Bioenergy at a small scale: Impacts on nature and people

Are you planning to fund, build or manage a bioenergy project? Have you considered the environmental, social and economic issues this can raise? Are you prepared to manage these issues?

Basic, unprocessed, fuels such as wood or charcoal for cooking are not always discussed as formal bioenergy projects, however are important for many peoples’ livelihoods. Photo: IUCNSalote Sauturaga


Pacific Energy Projects: Impacts on nature and people


Natural materials can be used to produce energy, providing an alternative to fossil fuels. Targeted approaches to bioenergy can be divided amongst:

Biomass – solid material used directly, such as burning, or indirectly in a boiler, to produce electricity, steam, heat or a combination.

Biofuels – where materials are processed to make liquids such as alcohols and oils which can be used in vehicles or generators.

Biogas - where decomposition releases methane or other gases, which then can be used directly for cooking and lighting, or substitute for products like LPG.

Bioenergy crops are often described as:

First generation: energy sources derived from typical food growing practices, such as edible oils, corn starch, and sugar cane products, or simple processes such as biogas from sewage.

Second generation: energy sources derived from inedible crops, woody or agricultural residues, such as cellulose, lignin, Jatropha oil, often with more complex processing.

Basic, unprocessed, fuels such as wood or charcoal for cooking are not always discussed as formal bioenergy projects, however are important for many peoples’ livelihoods.


  • Planning

Bioenergy projects have complicated interactions with the environment. From choosing the crop, selecting the site, to transport and processing, each stage of the lifecycle may have different, site-specific issues and stakeholders. Growing, harvesting and transporting bioenergy crops can be similar to other large-scale or commercial agriculture, while processing and uses such as electricity generation may be similar to industrial activities.

Decision-making needs to be integrated with policies such as land, water, soils, food security and biodiversity.

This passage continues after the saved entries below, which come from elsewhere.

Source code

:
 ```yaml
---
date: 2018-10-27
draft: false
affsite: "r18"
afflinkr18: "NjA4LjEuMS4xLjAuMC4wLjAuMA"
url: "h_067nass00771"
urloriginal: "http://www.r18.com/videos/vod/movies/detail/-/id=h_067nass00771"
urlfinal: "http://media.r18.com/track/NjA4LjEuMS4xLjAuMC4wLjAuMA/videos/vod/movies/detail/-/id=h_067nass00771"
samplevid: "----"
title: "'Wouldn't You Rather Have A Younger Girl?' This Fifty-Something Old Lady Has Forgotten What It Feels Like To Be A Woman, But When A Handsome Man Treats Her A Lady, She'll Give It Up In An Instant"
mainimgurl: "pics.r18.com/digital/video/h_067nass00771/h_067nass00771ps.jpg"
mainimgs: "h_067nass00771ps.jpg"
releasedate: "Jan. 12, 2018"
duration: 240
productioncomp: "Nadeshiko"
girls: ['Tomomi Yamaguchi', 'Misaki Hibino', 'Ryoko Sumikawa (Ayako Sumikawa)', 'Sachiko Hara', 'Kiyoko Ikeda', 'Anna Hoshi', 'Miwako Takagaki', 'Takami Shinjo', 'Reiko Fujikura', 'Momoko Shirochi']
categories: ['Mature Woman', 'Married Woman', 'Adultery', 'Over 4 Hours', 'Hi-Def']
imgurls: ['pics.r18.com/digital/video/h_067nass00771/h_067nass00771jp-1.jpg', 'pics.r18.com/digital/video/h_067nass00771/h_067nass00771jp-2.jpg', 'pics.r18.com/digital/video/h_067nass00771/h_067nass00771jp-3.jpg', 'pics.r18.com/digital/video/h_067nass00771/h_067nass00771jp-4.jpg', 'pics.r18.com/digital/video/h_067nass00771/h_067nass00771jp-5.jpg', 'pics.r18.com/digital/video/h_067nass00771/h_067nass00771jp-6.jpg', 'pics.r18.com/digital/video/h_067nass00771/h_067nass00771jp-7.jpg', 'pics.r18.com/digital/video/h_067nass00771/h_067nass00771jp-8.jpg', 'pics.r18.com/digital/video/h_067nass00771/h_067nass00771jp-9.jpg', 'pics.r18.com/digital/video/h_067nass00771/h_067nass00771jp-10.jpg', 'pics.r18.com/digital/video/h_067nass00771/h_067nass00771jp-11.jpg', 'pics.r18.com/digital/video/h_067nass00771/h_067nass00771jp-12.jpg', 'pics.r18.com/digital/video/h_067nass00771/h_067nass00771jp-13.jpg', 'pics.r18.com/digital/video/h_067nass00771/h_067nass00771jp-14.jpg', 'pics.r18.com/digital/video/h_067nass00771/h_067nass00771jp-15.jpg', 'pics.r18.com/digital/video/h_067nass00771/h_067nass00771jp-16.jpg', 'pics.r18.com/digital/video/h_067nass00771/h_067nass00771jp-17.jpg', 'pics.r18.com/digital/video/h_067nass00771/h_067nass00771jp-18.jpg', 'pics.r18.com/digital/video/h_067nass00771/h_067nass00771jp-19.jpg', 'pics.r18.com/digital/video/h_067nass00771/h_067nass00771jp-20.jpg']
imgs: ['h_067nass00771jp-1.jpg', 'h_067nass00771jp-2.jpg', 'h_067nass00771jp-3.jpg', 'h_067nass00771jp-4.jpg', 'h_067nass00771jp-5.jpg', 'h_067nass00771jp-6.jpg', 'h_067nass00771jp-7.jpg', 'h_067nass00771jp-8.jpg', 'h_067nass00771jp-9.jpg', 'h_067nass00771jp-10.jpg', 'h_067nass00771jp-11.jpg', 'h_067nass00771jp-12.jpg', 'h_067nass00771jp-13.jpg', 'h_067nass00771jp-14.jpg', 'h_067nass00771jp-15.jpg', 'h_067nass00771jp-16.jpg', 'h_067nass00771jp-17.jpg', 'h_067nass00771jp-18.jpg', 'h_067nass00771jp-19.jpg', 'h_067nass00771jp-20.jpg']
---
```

The demand for bioenergy can encourage conversion of ecosystems to cropland, introduce species – deliberately or accidentally – and promote irrigation and chemical use. The lower energy density of bioenergy compared to fossil fuels means increased material inputs: a little over 3 rugby fields of coconut plantations are needed for enough coconut oil to provide the same energy as a typical fuel truck. Processing the biomass by direct combustion, sulphuric acid, methanol or other chemicals, can create solid waste and pollute air and water. All these can affect the ecosystems that provide bioenergy and other services.

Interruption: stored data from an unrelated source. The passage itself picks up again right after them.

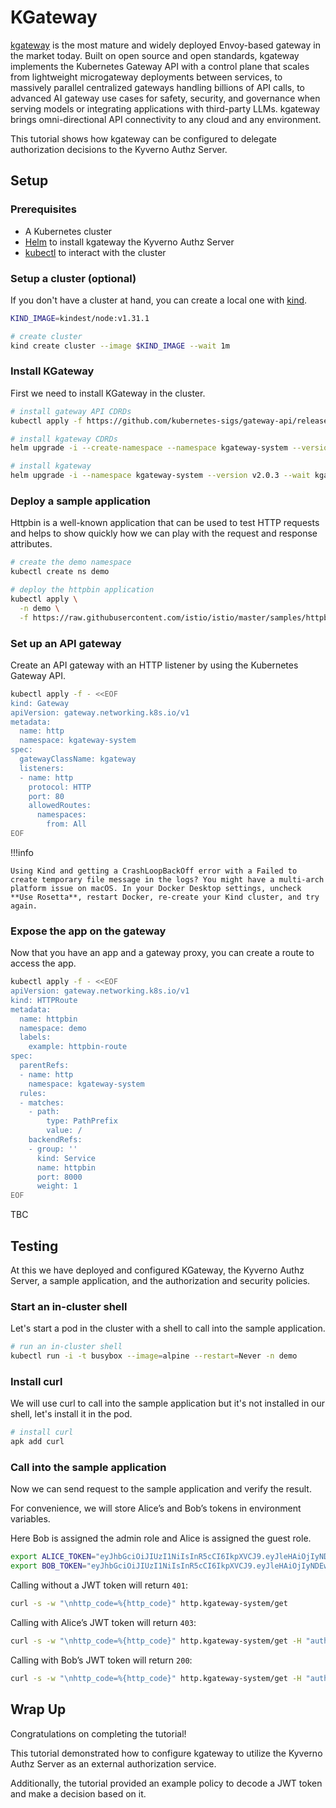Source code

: # KGateway

[kgateway](https://https://kgateway.dev/) is the most mature and widely deployed Envoy-based gateway in the market today. Built on open source and open standards, kgateway implements the Kubernetes Gateway API with a control plane that scales from lightweight microgateway deployments between services, to massively parallel centralized gateways handling billions of API calls, to advanced AI gateway use cases for safety, security, and governance when serving models or integrating applications with third-party LLMs. kgateway brings omni-directional API connectivity to any cloud and any environment.

This tutorial shows how kgateway can be configured to delegate authorization decisions to the Kyverno Authz Server.

## Setup

### Prerequisites

- A Kubernetes cluster
- [Helm](https://helm.sh/) to install kgateway the Kyverno Authz Server
- [kubectl](https://kubernetes.io/docs/tasks/tools/#kubectl) to interact with the cluster

### Setup a cluster (optional)

If you don't have a cluster at hand, you can create a local one with [kind](https://kind.sigs.k8s.io/docs/user/quick-start/#installation).

```bash
KIND_IMAGE=kindest/node:v1.31.1

# create cluster
kind create cluster --image $KIND_IMAGE --wait 1m
```

### Install KGateway

First we need to install KGateway in the cluster.

```bash
# install gateway API CDRDs
kubectl apply -f https://github.com/kubernetes-sigs/gateway-api/releases/download/v1.2.1/standard-install.yaml

# install kgateway CDRDs
helm upgrade -i --create-namespace --namespace kgateway-system --version v2.0.3 --wait kgateway-crds oci://cr.kgateway.dev/kgateway-dev/charts/kgateway-crds

# install kgateway
helm upgrade -i --namespace kgateway-system --version v2.0.3 --wait kgateway oci://cr.kgateway.dev/kgateway-dev/charts/kgateway
```

### Deploy a sample application

Httpbin is a well-known application that can be used to test HTTP requests and helps to show quickly how we can play with the request and response attributes.

```bash
# create the demo namespace
kubectl create ns demo

# deploy the httpbin application
kubectl apply \
  -n demo \
  -f https://raw.githubusercontent.com/istio/istio/master/samples/httpbin/httpbin.yaml
```

### Set up an API gateway

Create an API gateway with an HTTP listener by using the Kubernetes Gateway API.

```bash
kubectl apply -f - <<EOF
kind: Gateway
apiVersion: gateway.networking.k8s.io/v1
metadata:
  name: http
  namespace: kgateway-system
spec:
  gatewayClassName: kgateway
  listeners:
  - name: http
    protocol: HTTP
    port: 80
    allowedRoutes:
      namespaces:
        from: All
EOF
```

!!!info

    Using Kind and getting a CrashLoopBackOff error with a Failed to create temporary file message in the logs? You might have a multi-arch platform issue on macOS. In your Docker Desktop settings, uncheck **Use Rosetta**, restart Docker, re-create your Kind cluster, and try again.

### Expose the app on the gateway

Now that you have an app and a gateway proxy, you can create a route to access the app.

```bash
kubectl apply -f - <<EOF
apiVersion: gateway.networking.k8s.io/v1
kind: HTTPRoute
metadata:
  name: httpbin
  namespace: demo
  labels:
    example: httpbin-route
spec:
  parentRefs:
  - name: http
    namespace: kgateway-system
  rules:
  - matches:
    - path:
        type: PathPrefix
        value: /
    backendRefs:
    - group: ''
      kind: Service
      name: httpbin
      port: 8000
      weight: 1
EOF
```

TBC








## Testing

At this we have deployed and configured KGateway, the Kyverno Authz Server, a sample application, and the authorization and security policies.

### Start an in-cluster shell

Let's start a pod in the cluster with a shell to call into the sample application.

```bash
# run an in-cluster shell
kubectl run -i -t busybox --image=alpine --restart=Never -n demo
```

### Install curl

We will use curl to call into the sample application but it's not installed in our shell, let's install it in the pod.

```bash
# install curl
apk add curl
```

### Call into the sample application

Now we can send request to the sample application and verify the result.

For convenience, we will store Alice’s and Bob’s tokens in environment variables.

Here Bob is assigned the admin role and Alice is assigned the guest role.

```bash 
export ALICE_TOKEN="eyJhbGciOiJIUzI1NiIsInR5cCI6IkpXVCJ9.eyJleHAiOjIyNDEwODE1MzksIm5iZiI6MTUxNDg1MTEzOSwicm9sZSI6Imd1ZXN0Iiwic3ViIjoiWVd4cFkyVT0ifQ.ja1bgvIt47393ba_WbSBm35NrUhdxM4mOVQN8iXz8lk"
export BOB_TOKEN="eyJhbGciOiJIUzI1NiIsInR5cCI6IkpXVCJ9.eyJleHAiOjIyNDEwODE1MzksIm5iZiI6MTUxNDg1MTEzOSwicm9sZSI6ImFkbWluIiwic3ViIjoiWVd4cFkyVT0ifQ.veMeVDYlulTdieeX-jxFZ_tCmqQ_K8rwx2OktUHv5Z0"
```

Calling without a JWT token will return `401`:

```bash
curl -s -w "\nhttp_code=%{http_code}" http.kgateway-system/get
```

Calling with Alice’s JWT token will return `403`:

```bash
curl -s -w "\nhttp_code=%{http_code}" http.kgateway-system/get -H "authorization: Bearer $ALICE_TOKEN"
```

Calling with Bob’s JWT token will return `200`:

```bash
curl -s -w "\nhttp_code=%{http_code}" http.kgateway-system/get -H "authorization: Bearer $BOB_TOKEN"
```

## Wrap Up

Congratulations on completing the tutorial!

This tutorial demonstrated how to configure kgateway to utilize the Kyverno Authz Server as an external authorization service.

Additionally, the tutorial provided an example policy to decode a JWT token and make a decision based on it.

Bioenergy builds on existing agricultural skills to build a self-sufficient energy supply, particularly in remote areas. Unlike solar or wind power, bioenergy usually needs a business or community approach and can involve many people. Where these crops use productive land, this can affect food production. Producing fuels such as coconut oil may be labour intensive, so the benefits of a local fuel may not meet the expectation of an easier life.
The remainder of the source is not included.